Run the program using
make run TARGET=hw
- (option) You may modify the arguements by args.mk
# | Arguments | Type | Size (number of items) | input/ouput |
---|---|---|---|---|
0 | matches | MATCH | MAX_KEYPOINT_NUM | input |
1 | match_num | int | 1 | input |
2 | kp0 | IPOINT | MAX_KEYPOINT_NUM | input |
3 | kp1 | IPOINT | MAX_KEYPOINT_NUM | input |
4 | fx | float | 1 | input |
5 | fy | float | 1 | input |
6 | cx | float | 1 | input |
7 | cy | float | 1 | input |
8 | depth | float | IMG_WIDTH * IMG_HEIGHT | input |
9 | threshold | int | 1 | input |
10 | confidence | float | 1 | input |
11 | maxiter | int | 1 | input |
12 | rmat | float | 9 | input/output |
13 | tvec | float | 3 | input/output |
14 | take_last | bool | 1 | input |
-
matches
An array of matched indices of kp0 and kp1 from Feature Matching.
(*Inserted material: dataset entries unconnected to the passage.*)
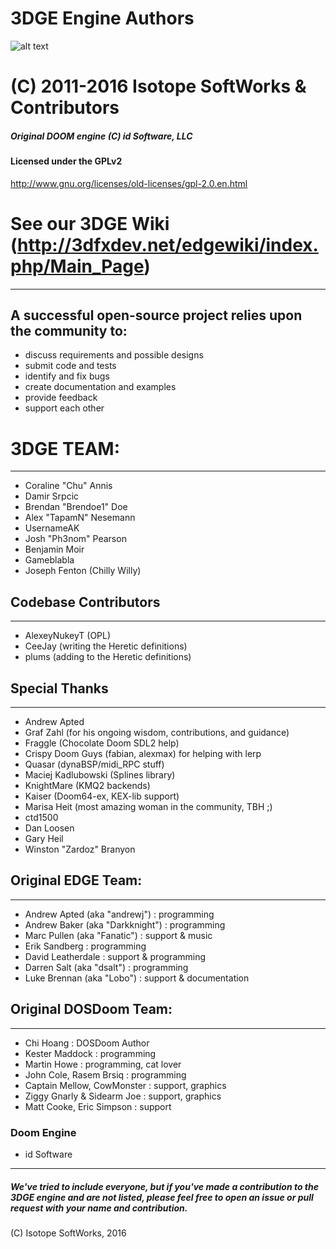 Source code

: # 3DGE Engine Authors
![alt text](http://3dfxdev.net/edgewiki/images/1/18/3DGElogo.gif "Isotope SoftWorks")
# (C) 2011-2016 Isotope SoftWorks & Contributors
##### Original DOOM engine (C) id Software, LLC
#### Licensed under the GPLv2
http://www.gnu.org/licenses/old-licenses/gpl-2.0.en.html
# See our 3DGE Wiki (http://3dfxdev.net/edgewiki/index.php/Main_Page)
---
## A successful open-source project relies upon the community to:
* discuss requirements and possible designs
* submit code and tests
* identify and fix bugs
* create documentation and examples
* provide feedback
* support each other

# 3DGE TEAM:
---
* Coraline "Chu" Annis
* Damir Srpcic
* Brendan "Brendoe1" Doe
* Alex "TapamN" Nesemann
* UsernameAK
* Josh "Ph3nom" Pearson
* Benjamin Moir
* Gameblabla
* Joseph Fenton (Chilly Willy)

## Codebase Contributors
---
* AlexeyNukeyT (OPL)
* CeeJay (writing the Heretic definitions)
* plums  (adding to the Heretic definitions)

## Special Thanks
---
* Andrew Apted
* Graf Zahl (for his ongoing wisdom, contributions, and guidance)
* Fraggle (Chocolate Doom SDL2 help)
* Crispy Doom Guys (fabian, alexmax) for helping with lerp
* Quasar (dynaBSP/midi_RPC stuff)
* Maciej Kadlubowski (Splines library)
* KnightMare (KMQ2 backends)
* Kaiser (Doom64-ex, KEX-lib support)
* Marisa Heit (most amazing woman in the community, TBH ;)
* ctd1500
* Dan Loosen
* Gary Heil
* Winston "Zardoz" Branyon 

## Original EDGE Team:
---
* Andrew Apted (aka "andrewj")     : programming
* Andrew Baker (aka "Darkknight")  : programming
* Marc Pullen  (aka "Fanatic")     : support & music
* Erik Sandberg                    : programming
* David Leatherdale                : support & programming
* Darren Salt  (aka "dsalt")       : programming
* Luke Brennan (aka "Lobo")        : support & documentation

## Original DOSDoom Team:
---
* Chi Hoang                        : DOSDoom Author
* Kester Maddock                   : programming
* Martin Howe                      : programming, cat lover
* John Cole, Rasem Brsiq           : programming
* Captain Mellow, CowMonster       : support, graphics
* Ziggy Gnarly & Sidearm Joe       : support, graphics
* Matt Cooke, Eric Simpson         : support

### Doom Engine
 * id Software

 ---
##### We've tried to include everyone, but if you've made a contribution to the 3DGE engine and are not listed, please feel free to open an issue or pull request with your name and contribution.

(C) Isotope SoftWorks, 2016


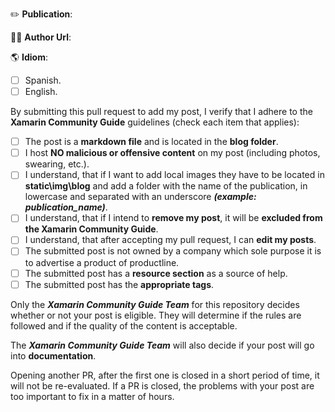 <!--
If you are submitting a new post, please read and check the boxes below.
 -->

:pencil2: **Publication**: <!-- example: Hello world with Xamarin -->

:technologist: **Author Url**: <!-- example: https://github.com/name -->

:earth_americas: **Idiom**:

- [ ] Spanish.
- [ ] English.

By submitting this pull request to add my post, I verify that I adhere to the **Xamarin Community Guide** guidelines (check each item that applies):

- [ ] The post is a **markdown file** and is located in the **blog folder**.
- [ ] I host **NO malicious or offensive content** on my post (including photos, swearing, etc.).
- [ ] I understand, that if I want to add local images they have to be located in **static\img\blog** and add a folder with the name of the publication, in lowercase and separated with an underscore **_(example: publication_name)_**.
- [ ] I understand, that if I intend to **remove my post**, it will be **excluded from the Xamarin Community Guide**.
- [ ] I understand, that after accepting my pull request, I can **edit my posts**.
- [ ] The submitted post is not owned by a company which sole purpose it is to advertise a product of productline.
- [ ] The submitted post has a **resource section** as a source of help.
- [ ] The submitted post has the **appropriate tags**.

Only the **_Xamarin Community Guide Team_** for this repository decides whether or not your post is eligible. They will determine if the rules are followed and if the quality of the content is acceptable.

The **_Xamarin Community Guide Team_** will also decide if your post will go into **documentation**.

Opening another PR, after the first one is closed in a short period of time, it will not be re-evaluated. If a PR is closed, the problems with your post are too important to fix in a matter of hours.
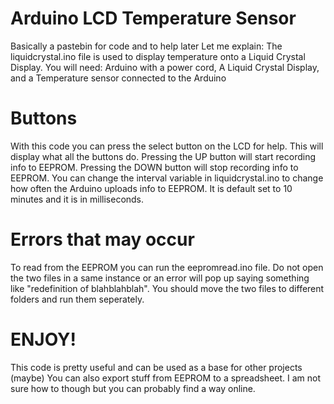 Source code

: # Arduino LCD Temperature Sensor
Basically a pastebin for code and to help later
Let me explain: The liquidcrystal.ino file is used to display temperature onto a Liquid Crystal Display.
You will need: Arduino with a power cord, A Liquid Crystal Display, and a Temperature sensor connected to the Arduino

# Buttons
With this code you can press the select button on the LCD for help.
This will display what all the buttons do.
Pressing the UP button will start recording info to EEPROM.
Pressing the DOWN button will stop recording info to EEPROM.
You can change the interval variable in liquidcrystal.ino to change how often the Arduino uploads info to EEPROM.
It is default set to 10 minutes and it is in milliseconds.

# Errors that may occur
To read from the EEPROM you can run the eepromread.ino file.
Do not open the two files in a same instance or an error will pop up saying something like "redefinition of blahblahblah".
You should move the two files to different folders and run them seperately.

# ENJOY!
This code is pretty useful and can be used as a base for other projects (maybe)
You can also export stuff from EEPROM to a spreadsheet.
I am not sure how to though but you can probably find a way online.
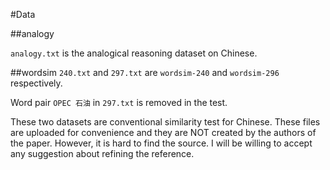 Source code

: #Data

##analogy

`analogy.txt` is the analogical reasoning dataset on Chinese.


##wordsim
`240.txt` and `297.txt` are `wordsim-240` and `wordsim-296` respectively. 

Word pair `OPEC	石油` in `297.txt` is removed in the test.

These two datasets are conventional similarity test for Chinese. These files are uploaded for convenience and they are NOT created by the authors of the paper. However, it is hard to find the source. I will be willing to accept any suggestion about refining the reference. 
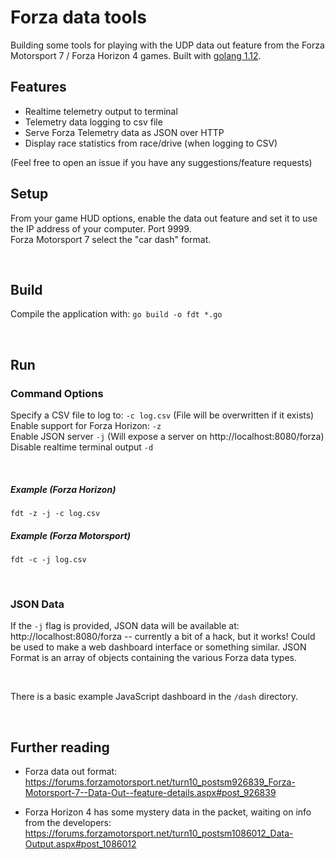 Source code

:# Forza data tools
Building some tools for playing with the UDP data out feature from the Forza Motorsport 7 / Forza Horizon 4 games. Built with [golang 1.12](https://golang.org/dl/).  




## Features
- Realtime telemetry output to terminal  
- Telemetry data logging to csv file  
- Serve Forza Telemetry data as JSON over HTTP
- Display race statistics from race/drive (when logging to CSV)  



(Feel free to open an issue if you have any suggestions/feature requests)
&nbsp;

## Setup
From your game HUD options, enable the data out feature and set it to use the IP address of your computer. Port 9999.  
Forza Motorsport 7 select the "car dash" format.

&nbsp;

## Build
Compile the application with: `go build -o fdt *.go`  

&nbsp;

## Run
### Command Options
Specify a CSV file to log to: `-c log.csv` (File will be overwritten if it exists)    
Enable support for Forza Horizon: `-z`    
Enable JSON server `-j` (Will expose a server on http://localhost:8080/forza)  
Disable realtime terminal output `-d`  

&nbsp;

##### Example (Forza Horizon)
`fdt -z -j -c log.csv`  

##### Example (Forza Motorsport)
`fdt -c -j log.csv`  

&nbsp;

### JSON Data
If the `-j` flag is provided, JSON data will be available at: http://localhost:8080/forza -- currently a bit of a hack, but it works!  Could be used to make a web dashboard interface or something similar. JSON Format is an array of objects containing the various Forza data types.  

&nbsp; 

There is a basic example JavaScript dashboard in the `/dash` directory.  

&nbsp; 

## Further reading
- Forza data out format: https://forums.forzamotorsport.net/turn10_postsm926839_Forza-Motorsport-7--Data-Out--feature-details.aspx#post_926839

- Forza Horizon 4 has some mystery data in the packet, waiting on info from the developers: https://forums.forzamotorsport.net/turn10_postsm1086012_Data-Output.aspx#post_1086012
The maximum buffer size is MAX_KEYPOINT_NUM. -
match_num
Number of matched keypoint sets. -
kp0, kp1
Keypoint 0, Keypoint 1 from Feature Extraction. -
fx, fy, cx, cy
Focal length, optical center from intrinsic matrix.
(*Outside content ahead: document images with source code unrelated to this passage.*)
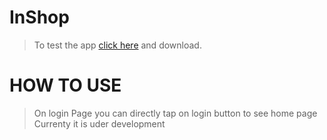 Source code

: # InShop
> To test the app [click here](https://drive.google.com/file/d/122N667pUfZHBeqrO_r_b-Ql_R3u4Kv8b/view?usp=share_link) and download.
<h1>HOW TO USE</h1>

> On login Page you can directly tap on login button to see home page
> Currenty it is uder development 

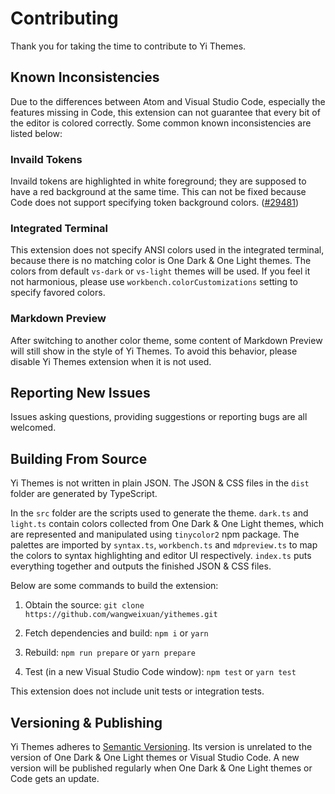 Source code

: # Contributing

Thank you for taking the time to contribute to Yi Themes.

## Known Inconsistencies

Due to the differences between Atom and Visual Studio Code, especially the features missing in Code, this extension can not guarantee that every bit of the editor is colored correctly. Some common known inconsistencies are listed below:

### Invaild Tokens

Invaild tokens are highlighted in white foreground; they are supposed to have a red background at the same time.
This can not be fixed because Code does not support specifying token background colors. ([#29481](https://github.com/Microsoft/vscode/issues/29481))

### Integrated Terminal

This extension does not specify ANSI colors used in the integrated terminal, because there is no matching color is One Dark & One Light themes. The colors from default `vs-dark` or `vs-light` themes will be used. If you feel it not harmonious, please use `workbench.colorCustomizations` setting to specify favored colors.

### Markdown Preview

After switching to another color theme, some content of Markdown Preview will still show in the style of Yi Themes. To avoid this behavior, please disable Yi Themes extension when it is not used.

## Reporting New Issues

Issues asking questions, providing suggestions or reporting bugs are all welcomed.

## Building From Source

Yi Themes is not written in plain JSON. The JSON & CSS files in the `dist` folder are generated by TypeScript.

In the `src` folder are the scripts used to generate the theme. `dark.ts` and `light.ts` contain colors collected from One Dark & One Light themes, which are represented and manipulated using `tinycolor2` npm package. The palettes are imported by `syntax.ts`, `workbench.ts` and `mdpreview.ts` to map the colors to syntax highlighting and editor UI respectively. `index.ts` puts everything together and outputs the finished JSON & CSS files.

Below are some commands to build the extension:

1. Obtain the source:
  `git clone https://github.com/wangweixuan/yithemes.git`

2. Fetch dependencies and build:
  `npm i` or `yarn`

3. Rebuild:
  `npm run prepare` or `yarn prepare`

4. Test (in a new Visual Studio Code window):
  `npm test` or `yarn test`

This extension does not include unit tests or integration tests.

## Versioning & Publishing

Yi Themes adheres to [Semantic Versioning](https://semver.org). Its version is unrelated to the version of One Dark & One Light themes or Visual Studio Code. A new version will be published regularly when One Dark & One Light themes or Code gets an update.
fx = K_left[0][0], fy = K_left[1][1], cx = K_left[0][2], cy = K_left[1][2]
. -
depth
Depth map from Stereo Matching. -
threshold
Parameter for RANSAC. Distance (in pixel) to determine whether the projected 2D point is outlier. -
confidence
Parameter for RANSAC. To determine whether the number of inlier is sufficient. -
maxiter
Parameter for RANSAC. The maximum number of iteration to operate RANSAC. -
rmat, tvec
Outcome rotation matrix and translation vector. -
take_last
To determine whether rmat and tvec are taken as inputs to act as initial values of gradient descent.
-
MAX_KEYPOINT_NUM
#define MAX_KEYPOINT_NUM 500
-
MATCH
struct MATCH { int a; // index of kp0 int b; // index of kp1 };
-
IPOINT
struct IPOINT { float x; // x coordinate of 2D point float y; // y coordinate of 2D point };
The brief introduction can be found in the slide. You may also check out the video.
-
depth map from Stereo Matching
matched 2D keypoints of 1st and 2nd left images
camera intrinsic matrix
Now we are looking for Rotation matrix rmat and translation vector tvec to estimate the relative motion between 1st and 2nd images.
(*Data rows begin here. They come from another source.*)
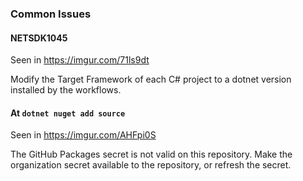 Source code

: ### Common Issues

#### NETSDK1045

Seen in https://imgur.com/71ls9dt

Modify the Target Framework of each C# project to a dotnet version installed by the workflows.

#### At `dotnet nuget add source`

Seen in https://imgur.com/AHFpi0S

The GitHub Packages secret is not valid on this repository. Make the organization secret available to the repository, or refresh the secret.
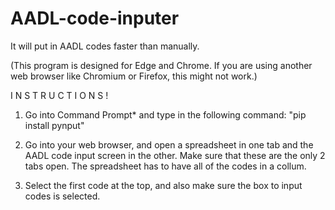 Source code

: # AADL-code-inputer
It will put in AADL codes faster than manually.


(This program is designed for Edge and Chrome. If you are using another web browser like Chromium or Firefox, this might not work.)

I N S T R U C T I O N S !

1. Go into Command Prompt* and type in the following command:
"pip install pynput"

2. Go into your web browser, and open a spreadsheet in one tab and the AADL code input screen in the other. Make sure that these are the only 2 tabs open. The spreadsheet has to have all of the codes in a collum.

3. Select the first code at the top, and also make sure the box to input codes is selected.
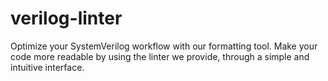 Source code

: # verilog-linter
Optimize your SystemVerilog workflow with our formatting tool. Make your code more readable by using the linter we provide, through a simple and intuitive interface.
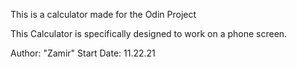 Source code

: This is a calculator made for the Odin Project


This Calculator is specifically designed to work on a phone screen. 

Author: "Zamir"
Start Date: 11.22.21
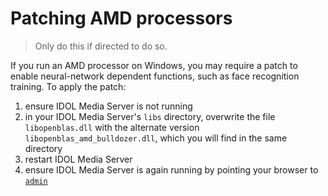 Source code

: # Patching AMD processors

> Only do this if directed to do so.

If you run an AMD processor on Windows, you may require a patch to enable neural-network dependent functions, such as face recognition training.  To apply the patch:

1. ensure IDOL Media Server is not running
1. in your IDOL Media Server's `libs` directory, overwrite the file `libopenblas.dll` with the alternate version `libopenblas_amd_bulldozer.dll`, which you will find in the same directory
1. restart IDOL Media Server
1. ensure IDOL Media Server is again running by pointing your browser to [`admin`](http://localhost:14000/a=admin)
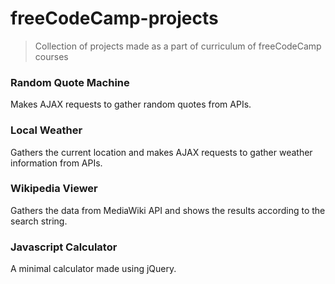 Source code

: # freeCodeCamp-projects

> Collection of projects made as a part of curriculum of freeCodeCamp courses

### Random Quote Machine

Makes AJAX requests to gather random quotes from APIs.

### Local Weather

Gathers the current location and makes AJAX requests to gather weather information from APIs.

### Wikipedia Viewer

Gathers the data from MediaWiki API and shows the results according to the search string.

### Javascript Calculator

A minimal calculator made using jQuery.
void estimate(Matrix &match, Matrix &kp0, Matrix &kp1, Matrix &k, Matrix &depth, Matrix &rmat, Matrix &tvec);
-
Before doing the math part, we need to modify the input to match the requirement. Because we're using PnP, which solves relative motion cv problem by 2D-3D points. As a result, we project 1st left image's keypoints to 3D point through depth map and camera matrix. Also we align 2 sets of keypoints through matched index.
Extracting and modifying source code from OpenCV, the pure C/C++ code implement most of the function solvePnPRansac. It's runnable for CPU, but may not be able to synthesis due to dynamic allocated memory and some other reasons.
- underbaseline
The codes are synthesizable are and able to do co-simulation, while no optimization is done. In fact, these codes are outcome when taking co-simulation as priority. The utilization may be too high to implement on the board.